- [Instructions for the task]: For each line in the data below that holds "their", return a copy.

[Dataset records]

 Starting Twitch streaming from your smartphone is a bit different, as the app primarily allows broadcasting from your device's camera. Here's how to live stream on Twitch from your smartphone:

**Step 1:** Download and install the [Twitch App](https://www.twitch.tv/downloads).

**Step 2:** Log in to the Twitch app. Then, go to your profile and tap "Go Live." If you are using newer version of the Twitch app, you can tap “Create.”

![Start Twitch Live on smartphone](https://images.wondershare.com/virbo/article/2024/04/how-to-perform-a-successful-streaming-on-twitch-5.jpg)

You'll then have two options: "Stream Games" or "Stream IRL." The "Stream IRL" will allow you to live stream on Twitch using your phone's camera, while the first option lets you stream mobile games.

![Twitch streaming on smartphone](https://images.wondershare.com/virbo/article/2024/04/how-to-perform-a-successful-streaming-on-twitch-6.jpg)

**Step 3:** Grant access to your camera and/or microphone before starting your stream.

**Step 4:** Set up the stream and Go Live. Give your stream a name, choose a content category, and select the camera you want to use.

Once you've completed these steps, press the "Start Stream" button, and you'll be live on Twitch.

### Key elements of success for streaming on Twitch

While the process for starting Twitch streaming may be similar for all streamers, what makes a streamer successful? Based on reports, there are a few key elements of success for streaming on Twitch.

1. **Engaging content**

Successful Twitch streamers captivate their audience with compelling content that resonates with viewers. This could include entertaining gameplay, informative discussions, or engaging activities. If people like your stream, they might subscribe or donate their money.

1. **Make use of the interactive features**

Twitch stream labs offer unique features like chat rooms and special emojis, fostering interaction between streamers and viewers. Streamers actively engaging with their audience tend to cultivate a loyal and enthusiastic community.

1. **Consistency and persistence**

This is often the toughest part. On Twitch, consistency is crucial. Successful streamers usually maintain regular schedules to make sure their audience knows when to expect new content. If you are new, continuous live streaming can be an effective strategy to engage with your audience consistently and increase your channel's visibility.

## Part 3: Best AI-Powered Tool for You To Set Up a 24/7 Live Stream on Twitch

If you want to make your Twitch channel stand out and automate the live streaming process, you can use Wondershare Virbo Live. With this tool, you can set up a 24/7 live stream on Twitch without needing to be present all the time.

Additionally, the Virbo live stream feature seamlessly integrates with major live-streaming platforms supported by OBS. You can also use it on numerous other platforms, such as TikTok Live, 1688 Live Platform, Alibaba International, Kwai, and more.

- [Output of the task]:
Successful Twitch streamers captivate their audience with compelling content that resonates with viewers. This could include entertaining gameplay, informative discussions, or engaging activities. If people like your stream, they might subscribe or donate their money.
Twitch stream labs offer unique features like chat rooms and special emojis, fostering interaction between streamers and viewers. Streamers actively engaging with their audience tend to cultivate a loyal and enthusiastic community.
This is often the toughest part. On Twitch, consistency is crucial. Successful streamers usually maintain regular schedules to make sure their audience knows when to expect new content. If you are new, continuous live streaming can be an effective strategy to engage with your audience consistently and increase your channel's visibility.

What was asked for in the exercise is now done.